藤沢数希氏は「10人の村で経済成長と失業を考える」の中で、

長期でみれば失業も倒産も社会にとって悪いことではない。ちょっとした成長痛に過ぎないのだ。

と書いたが、現在、先進国で起きていることは、もっとずっと深刻な問題である。 多くの経済学者、経済評論家の方々は、エネルギー制約、環境制約といった制約条件を見逃していないだろうか? 

政府債務問題の深刻化 

成長が頭打ちになるということは、政府債務に掛かる金利が正であることから、政府債務を削減しない限り、政府債務の対GDP比は雪だるま式に大きくなることを意味する。 従って、必然的に早急にプライマリーバランスを黒字化する必要性が生じることになると同時に、小さな政府を選択せざるを得ない。即ち、社会保障を削減し、増税を行う必要が生じる。

実際、先進国の債務問題は深刻であることは論を待たない。

つまり、格差が拡大し、弱者救済の必要性が増加する一方で、富の再配分を行うべき政府は力を失ってゆくという非常に困難な状況にあるのだ。 

まとめ

マルサスの予言は正しかったのである。 我々は、化石燃料の使用によって、マルサスの予言を遠くに押しやったかに見えたが、現在、その限界に直面しているのである。 この状況を救うには、安くて豊富な新エネルギーを手に入れるしかない、と思われる。 
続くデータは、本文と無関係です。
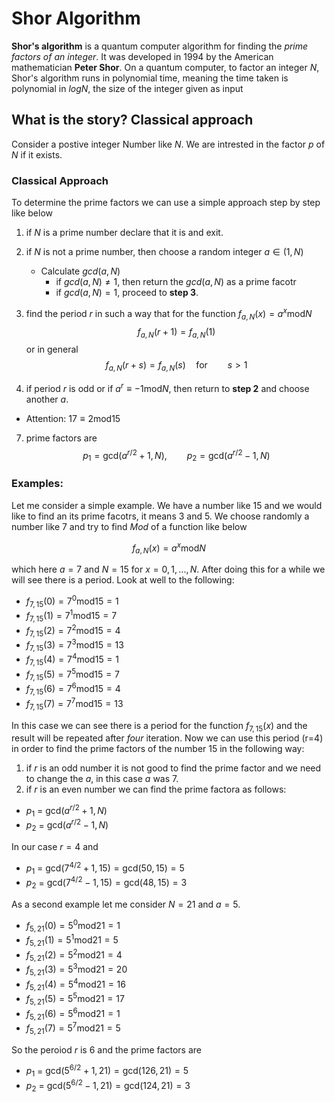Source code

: # Shor Algorithm
__Shor's algorithm__ is a quantum computer algorithm for finding the _prime factors of an integer_. It was developed in 1994 by the American mathematician __Peter Shor__. On a quantum computer, to factor an integer $N$, Shor's algorithm runs in polynomial time, meaning the time taken is polynomial in $log N$, the size of the integer given as input


## What is the story? Classical approach
Consider a postive integer Number like $N$. We are intrested in the factor $p$ of $N$ if it exists. 

### Classical Approach

To determine the prime factors we can use a simple approach step by step like below
1. if $N$ is a prime number declare that it is and exit.
2. if $N$ is not a prime number, then choose a random integer $a \in (1,N)$  
   * Calculate $gcd(a,N)$         
     * if $gcd(a,N) \neq 1$, then return the $gcd(a,N)$ as a prime facotr
     * if $gcd(a,N) = 1$, proceed to __step 3__.
 3. find the period $r$ in such a way that for the function $f_{a,N}(x) = a^x \text{mod} N$ 
$$f_{a,N}(r+1)= f_{a,N}(1) $$
or in general
$$f_{a,N}(r+s)= f_{a,N}(s) \quad \text{for} \qquad s>1 $$

 5. if period $r$ is odd or if $a^r \equiv -1 \text{mod} N$, then return to __step 2__ and choose another $a$.
 *  Attention: $17 \equiv 2\text{mod} 15$
 7. prime factors are 
   $$p_1 = \text{gcd}(a^{r/2}+1,N), \qquad p_2 = \text{gcd}(a^{r/2}-1,N)$$

### Examples:

Let me consider a simple example. We have a number like 15 and we would like to find an its prime facotrs, it means 3 and 5. We choose randomly a number like 7 and try to find _Mod_ of a function like below

$$f_{a,N}(x) = a^x \text{mod} N$$

which here $a = 7$ and $N=15$ for $x = 0,1,...,N$. After doing this for a while we will see there is a period. Look at well to the following:<par>

  * $f_{7,15}(0) = 7^0 \text{mod} 15 = 1$
  * $f_{7,15}(1) = 7^1 \text{mod} 15 = 7$
  * $f_{7,15}(2) = 7^2 \text{mod} 15 = 4$
  * $f_{7,15}(3) = 7^3 \text{mod} 15 = 13$
  * $f_{7,15}(4) = 7^4 \text{mod} 15 = 1$
  * $f_{7,15}(5) = 7^5 \text{mod} 15 = 7$
  * $f_{7,15}(6) = 7^6 \text{mod} 15 = 4$
  * $f_{7,15}(7) = 7^7 \text{mod} 15 = 13$ 

 In this case we can see there is a period for the function $f_{7,15}(x)$ and the result will be repeated after *four* iteration. Now we can use this period (r=4) in order to find the prime factors of the number 15 in the following way:

 1. if $r$ is an odd number it is not good to find the prime factor and we need to change the $a$, in this case $a$ was 7.
 2.  if $r$ is an even number we can find the prime factora as follows:
   * $p_1$ = $\text{gcd}(a^{r/2}+1,N)$
   * $p_2$ = $\text{gcd}(a^{r/2}-1,N)$
          
 In our case $r=4$ and 
   * $p_1$ = $\text{gcd}(7^{4/2}+1,15)=\text{gcd}(50,15)=5$
   * $p_2$ = $\text{gcd}(7^{4/2}-1,15)=\text{gcd}(48,15)=3$
 
 
As a second example let me consider $N=21$ and $a=5$.
  * $f_{5,21}(0) = 5^0 \text{mod} 21 = 1$
  * $f_{5,21}(1) = 5^1 \text{mod} 21 = 5$
  * $f_{5,21}(2) = 5^2 \text{mod} 21 = 4$
  * $f_{5,21}(3) = 5^3 \text{mod} 21 = 20$
  * $f_{5,21}(4) = 5^4 \text{mod} 21 = 16$
  * $f_{5,21}(5) = 5^5 \text{mod} 21 = 17$
  * $f_{5,21}(6) = 5^6 \text{mod} 21 = 1$
  * $f_{5,21}(7) = 5^7 \text{mod} 21 = 5$
 
 So the peroiod $r$ is 6 and the prime factors are
   * $p_1$ = $\text{gcd}(5^{6/2}+1,21)=\text{gcd}(126,21)=5$
   * $p_2$ = $\text{gcd}(5^{6/2}-1,21)=\text{gcd}(124,21)=3$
(注)IEAはWorld Energy Outlook 2012で、シェール革命によりアメリカが近い将来エネルギーを他国に依存しないようになると楽観的な予測を述べたが、多くの疑義が出されている(例えばAleklett’s Energy Mixの記事に詳しい)

IEAやBPなどからエネルギー供給に関する楽観的な予測が喧伝される政治的背景については、Political transformation in the age of energy scarcityが参考になるだろう。